*** Opening of DATA TO USE ***

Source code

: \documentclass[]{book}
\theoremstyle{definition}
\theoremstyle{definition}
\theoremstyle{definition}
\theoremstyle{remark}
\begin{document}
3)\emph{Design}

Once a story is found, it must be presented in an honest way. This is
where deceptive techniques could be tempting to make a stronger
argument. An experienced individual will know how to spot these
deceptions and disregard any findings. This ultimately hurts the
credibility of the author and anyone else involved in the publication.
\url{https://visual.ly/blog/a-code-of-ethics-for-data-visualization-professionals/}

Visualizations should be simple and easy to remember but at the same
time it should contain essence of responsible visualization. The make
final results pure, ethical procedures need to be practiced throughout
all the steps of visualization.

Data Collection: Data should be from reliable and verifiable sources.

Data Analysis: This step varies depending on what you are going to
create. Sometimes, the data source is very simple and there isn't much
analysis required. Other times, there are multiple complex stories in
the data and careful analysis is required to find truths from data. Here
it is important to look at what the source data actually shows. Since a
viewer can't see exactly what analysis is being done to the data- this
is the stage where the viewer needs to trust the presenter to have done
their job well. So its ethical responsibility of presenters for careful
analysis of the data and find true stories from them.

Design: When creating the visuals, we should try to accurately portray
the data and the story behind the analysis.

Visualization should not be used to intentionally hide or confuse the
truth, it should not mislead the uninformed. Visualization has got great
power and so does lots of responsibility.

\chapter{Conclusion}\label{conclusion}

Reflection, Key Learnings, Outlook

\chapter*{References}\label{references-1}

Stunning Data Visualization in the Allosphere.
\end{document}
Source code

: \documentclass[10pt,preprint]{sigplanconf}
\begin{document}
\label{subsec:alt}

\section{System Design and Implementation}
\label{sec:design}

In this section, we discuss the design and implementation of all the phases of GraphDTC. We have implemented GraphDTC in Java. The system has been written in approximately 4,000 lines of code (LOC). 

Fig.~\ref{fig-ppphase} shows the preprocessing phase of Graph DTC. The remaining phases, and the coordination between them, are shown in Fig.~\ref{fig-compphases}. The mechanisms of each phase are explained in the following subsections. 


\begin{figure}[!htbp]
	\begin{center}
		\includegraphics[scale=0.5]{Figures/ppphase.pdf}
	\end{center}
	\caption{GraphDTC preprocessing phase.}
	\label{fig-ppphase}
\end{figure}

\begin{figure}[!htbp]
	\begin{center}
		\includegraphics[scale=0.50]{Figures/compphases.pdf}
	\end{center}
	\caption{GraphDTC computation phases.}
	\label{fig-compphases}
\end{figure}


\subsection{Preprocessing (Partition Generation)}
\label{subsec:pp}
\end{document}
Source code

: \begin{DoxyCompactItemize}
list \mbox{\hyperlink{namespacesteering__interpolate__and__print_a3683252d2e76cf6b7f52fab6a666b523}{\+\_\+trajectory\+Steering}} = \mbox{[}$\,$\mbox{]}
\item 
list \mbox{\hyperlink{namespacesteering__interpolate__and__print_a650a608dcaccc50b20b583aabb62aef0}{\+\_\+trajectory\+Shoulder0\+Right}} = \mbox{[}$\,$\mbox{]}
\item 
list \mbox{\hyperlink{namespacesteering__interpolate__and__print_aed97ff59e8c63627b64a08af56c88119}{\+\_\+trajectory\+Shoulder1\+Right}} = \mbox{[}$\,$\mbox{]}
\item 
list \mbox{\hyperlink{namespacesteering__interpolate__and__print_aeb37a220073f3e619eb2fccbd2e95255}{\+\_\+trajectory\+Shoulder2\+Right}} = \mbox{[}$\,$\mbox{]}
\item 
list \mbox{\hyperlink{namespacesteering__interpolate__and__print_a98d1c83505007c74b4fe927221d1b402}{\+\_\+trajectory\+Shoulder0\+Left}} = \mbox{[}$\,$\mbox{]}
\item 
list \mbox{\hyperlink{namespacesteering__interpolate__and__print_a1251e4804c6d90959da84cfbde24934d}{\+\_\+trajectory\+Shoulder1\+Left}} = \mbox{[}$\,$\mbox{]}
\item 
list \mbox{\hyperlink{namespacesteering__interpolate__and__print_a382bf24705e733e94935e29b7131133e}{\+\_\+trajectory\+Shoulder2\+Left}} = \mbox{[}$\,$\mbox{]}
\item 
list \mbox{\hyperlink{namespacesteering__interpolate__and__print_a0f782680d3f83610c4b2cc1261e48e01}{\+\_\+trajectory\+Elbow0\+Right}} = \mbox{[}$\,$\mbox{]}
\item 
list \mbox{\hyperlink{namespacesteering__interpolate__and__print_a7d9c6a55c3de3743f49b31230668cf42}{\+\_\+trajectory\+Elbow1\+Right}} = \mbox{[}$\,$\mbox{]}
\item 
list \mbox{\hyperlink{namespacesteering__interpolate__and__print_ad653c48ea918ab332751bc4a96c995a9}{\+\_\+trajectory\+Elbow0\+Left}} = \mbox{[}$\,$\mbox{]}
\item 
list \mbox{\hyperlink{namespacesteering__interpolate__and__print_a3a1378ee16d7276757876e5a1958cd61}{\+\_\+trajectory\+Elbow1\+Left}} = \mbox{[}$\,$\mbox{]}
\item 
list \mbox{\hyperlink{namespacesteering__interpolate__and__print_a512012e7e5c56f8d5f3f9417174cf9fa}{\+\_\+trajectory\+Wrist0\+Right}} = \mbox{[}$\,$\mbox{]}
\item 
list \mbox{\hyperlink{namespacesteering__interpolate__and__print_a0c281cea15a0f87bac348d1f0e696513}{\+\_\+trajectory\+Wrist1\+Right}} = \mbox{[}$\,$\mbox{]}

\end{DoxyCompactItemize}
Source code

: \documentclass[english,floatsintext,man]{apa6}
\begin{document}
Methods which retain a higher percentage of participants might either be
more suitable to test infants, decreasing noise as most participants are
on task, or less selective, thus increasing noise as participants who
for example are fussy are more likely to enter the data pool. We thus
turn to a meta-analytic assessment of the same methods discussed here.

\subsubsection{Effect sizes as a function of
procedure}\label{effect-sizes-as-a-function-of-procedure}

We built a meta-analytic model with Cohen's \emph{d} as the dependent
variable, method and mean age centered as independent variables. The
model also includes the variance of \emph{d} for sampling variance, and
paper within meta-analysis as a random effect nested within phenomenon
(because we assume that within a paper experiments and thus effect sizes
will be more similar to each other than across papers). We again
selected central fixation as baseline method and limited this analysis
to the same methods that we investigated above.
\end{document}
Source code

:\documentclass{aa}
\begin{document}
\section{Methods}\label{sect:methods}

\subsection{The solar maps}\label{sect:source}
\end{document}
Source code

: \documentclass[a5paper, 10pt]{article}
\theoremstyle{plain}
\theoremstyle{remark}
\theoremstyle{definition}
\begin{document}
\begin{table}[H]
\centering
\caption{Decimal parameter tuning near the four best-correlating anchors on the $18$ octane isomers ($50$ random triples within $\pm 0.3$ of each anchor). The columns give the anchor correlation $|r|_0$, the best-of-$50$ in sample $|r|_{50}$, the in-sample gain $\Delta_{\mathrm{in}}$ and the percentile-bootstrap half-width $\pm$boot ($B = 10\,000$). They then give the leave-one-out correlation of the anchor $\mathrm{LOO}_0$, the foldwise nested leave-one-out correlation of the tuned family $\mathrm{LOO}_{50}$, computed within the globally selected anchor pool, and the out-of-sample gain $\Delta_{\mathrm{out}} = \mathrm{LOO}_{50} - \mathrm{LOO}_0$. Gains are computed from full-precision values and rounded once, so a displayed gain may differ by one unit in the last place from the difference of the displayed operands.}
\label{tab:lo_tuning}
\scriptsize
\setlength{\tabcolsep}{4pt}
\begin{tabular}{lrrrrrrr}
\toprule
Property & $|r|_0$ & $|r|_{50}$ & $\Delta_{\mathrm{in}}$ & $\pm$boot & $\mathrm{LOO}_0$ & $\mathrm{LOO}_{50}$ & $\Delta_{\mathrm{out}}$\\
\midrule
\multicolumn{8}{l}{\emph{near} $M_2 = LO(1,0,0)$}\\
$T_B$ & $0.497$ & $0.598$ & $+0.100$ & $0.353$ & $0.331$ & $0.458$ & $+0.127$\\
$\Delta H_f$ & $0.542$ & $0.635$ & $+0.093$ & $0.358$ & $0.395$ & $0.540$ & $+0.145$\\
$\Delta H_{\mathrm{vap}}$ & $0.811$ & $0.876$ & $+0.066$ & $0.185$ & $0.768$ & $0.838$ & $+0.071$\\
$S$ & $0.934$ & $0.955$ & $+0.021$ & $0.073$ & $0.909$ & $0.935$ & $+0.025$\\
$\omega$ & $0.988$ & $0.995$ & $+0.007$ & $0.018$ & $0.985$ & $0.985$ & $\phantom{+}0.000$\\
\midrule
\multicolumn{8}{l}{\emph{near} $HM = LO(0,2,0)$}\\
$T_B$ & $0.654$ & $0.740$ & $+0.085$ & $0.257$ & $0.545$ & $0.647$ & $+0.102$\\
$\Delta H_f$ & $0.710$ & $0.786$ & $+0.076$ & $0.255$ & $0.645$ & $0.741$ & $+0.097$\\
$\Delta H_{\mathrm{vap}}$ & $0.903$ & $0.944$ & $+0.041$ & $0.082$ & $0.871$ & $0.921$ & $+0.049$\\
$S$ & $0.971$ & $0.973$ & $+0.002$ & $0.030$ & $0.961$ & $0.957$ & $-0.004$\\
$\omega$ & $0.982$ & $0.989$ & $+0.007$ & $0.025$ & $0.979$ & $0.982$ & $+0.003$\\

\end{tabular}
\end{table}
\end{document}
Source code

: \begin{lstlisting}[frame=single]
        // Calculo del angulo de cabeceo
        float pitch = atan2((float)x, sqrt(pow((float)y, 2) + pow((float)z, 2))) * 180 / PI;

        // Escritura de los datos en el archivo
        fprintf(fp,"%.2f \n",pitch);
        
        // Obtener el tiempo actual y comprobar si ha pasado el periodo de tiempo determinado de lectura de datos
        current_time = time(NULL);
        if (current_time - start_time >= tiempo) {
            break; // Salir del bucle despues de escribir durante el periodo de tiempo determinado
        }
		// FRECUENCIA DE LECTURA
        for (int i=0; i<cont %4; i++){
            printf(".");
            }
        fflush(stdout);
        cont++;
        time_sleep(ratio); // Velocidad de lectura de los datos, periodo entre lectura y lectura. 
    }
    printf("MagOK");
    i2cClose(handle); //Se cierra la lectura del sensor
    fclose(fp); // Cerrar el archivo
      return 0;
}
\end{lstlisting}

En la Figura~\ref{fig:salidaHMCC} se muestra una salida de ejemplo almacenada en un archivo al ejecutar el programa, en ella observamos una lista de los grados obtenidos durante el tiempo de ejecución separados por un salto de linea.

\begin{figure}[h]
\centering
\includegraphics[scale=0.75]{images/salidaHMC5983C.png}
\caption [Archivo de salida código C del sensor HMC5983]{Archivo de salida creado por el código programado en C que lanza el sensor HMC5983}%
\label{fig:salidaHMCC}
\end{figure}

*** Close of DATA TO USE ***

→ **REQUIRED WORK**
Reproduce the entries exactly, but only from their first line to the line holding "credibility of the", with that last line kept.

→ **OUTPUT FOR THIS EXERCISE**
Source code

: \documentclass[]{book}
\theoremstyle{definition}
\theoremstyle{definition}
\theoremstyle{definition}
\theoremstyle{remark}
\begin{document}
3)\emph{Design}

Once a story is found, it must be presented in an honest way. This is
where deceptive techniques could be tempting to make a stronger
argument. An experienced individual will know how to spot these
deceptions and disregard any findings. This ultimately hurts the
credibility of the author and anyone else involved in the publication.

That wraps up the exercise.